Enormi strette di mano e mi accompagnavano al muro della legge: ora dovevo scavalcarlo per ritornare nella legalità degli uomini onesti, galantuomini, saggi e prudenti (cioè quelli che stanno bene, hanno il conto in banca, un impiego sicuro, appoggi potenti, posizioni di privilegio).
Stavo pensando se Dio era più di là o di qua dal muro. E mi ricordavo di Gesù e della Sua storia di Figlio di Dio fatto Uomo e mi colmava il cuore di gioia pensare che Lui aveva scelto di vivere la Sua vita terrena e umana al di qua del muro, dove sono chiusi come in campo di concentramento i poveri, i deboli, chi è nulla e zero nella vita. E per questo l'avevano condannato come un malfattore e un sovvertitore dell'ordine pubblico, alla morte di Croce e ve l'avevano inchiodato fra due ladri, lasciandovelo morire dissanguato.

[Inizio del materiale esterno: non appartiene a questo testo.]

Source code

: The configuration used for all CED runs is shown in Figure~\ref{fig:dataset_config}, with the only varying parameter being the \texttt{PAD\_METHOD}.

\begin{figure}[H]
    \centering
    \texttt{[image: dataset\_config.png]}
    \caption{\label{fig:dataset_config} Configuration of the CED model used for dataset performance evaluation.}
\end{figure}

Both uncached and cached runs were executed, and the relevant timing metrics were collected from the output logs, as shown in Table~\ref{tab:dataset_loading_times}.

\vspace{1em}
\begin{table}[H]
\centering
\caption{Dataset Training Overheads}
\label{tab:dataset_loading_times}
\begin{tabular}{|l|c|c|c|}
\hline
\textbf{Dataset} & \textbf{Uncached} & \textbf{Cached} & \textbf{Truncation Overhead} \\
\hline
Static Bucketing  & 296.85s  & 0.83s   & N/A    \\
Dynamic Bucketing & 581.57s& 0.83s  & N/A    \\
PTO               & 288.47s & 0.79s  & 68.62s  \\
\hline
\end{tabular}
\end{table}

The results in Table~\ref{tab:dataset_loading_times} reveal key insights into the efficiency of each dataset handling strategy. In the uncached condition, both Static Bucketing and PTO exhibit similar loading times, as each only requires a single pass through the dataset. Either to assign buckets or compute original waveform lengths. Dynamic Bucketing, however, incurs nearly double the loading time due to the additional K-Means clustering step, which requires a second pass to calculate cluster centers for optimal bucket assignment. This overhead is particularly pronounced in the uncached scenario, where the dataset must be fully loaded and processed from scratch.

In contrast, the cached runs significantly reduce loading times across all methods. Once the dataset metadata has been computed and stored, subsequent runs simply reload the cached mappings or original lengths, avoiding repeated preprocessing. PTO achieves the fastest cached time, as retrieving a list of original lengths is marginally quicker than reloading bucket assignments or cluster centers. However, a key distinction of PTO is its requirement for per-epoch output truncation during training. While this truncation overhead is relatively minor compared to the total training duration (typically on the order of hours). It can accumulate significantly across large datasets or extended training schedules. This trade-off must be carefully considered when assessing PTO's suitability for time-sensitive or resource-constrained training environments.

Ma aveva perdonato perché nessuno rimanesse fuori dal Suo Amore e quindi con Amore ho risalito il muro della legge e sono tornato fra «gli altri»: mi aspettavano nella mia piccola Chiesa perché io celebrassi la Messa per loro, per loro e per tutti, perché almeno in Dio, per l'adorabile presenza di Gesù, vincolo d'Amore, possiamo essere tutti fratelli.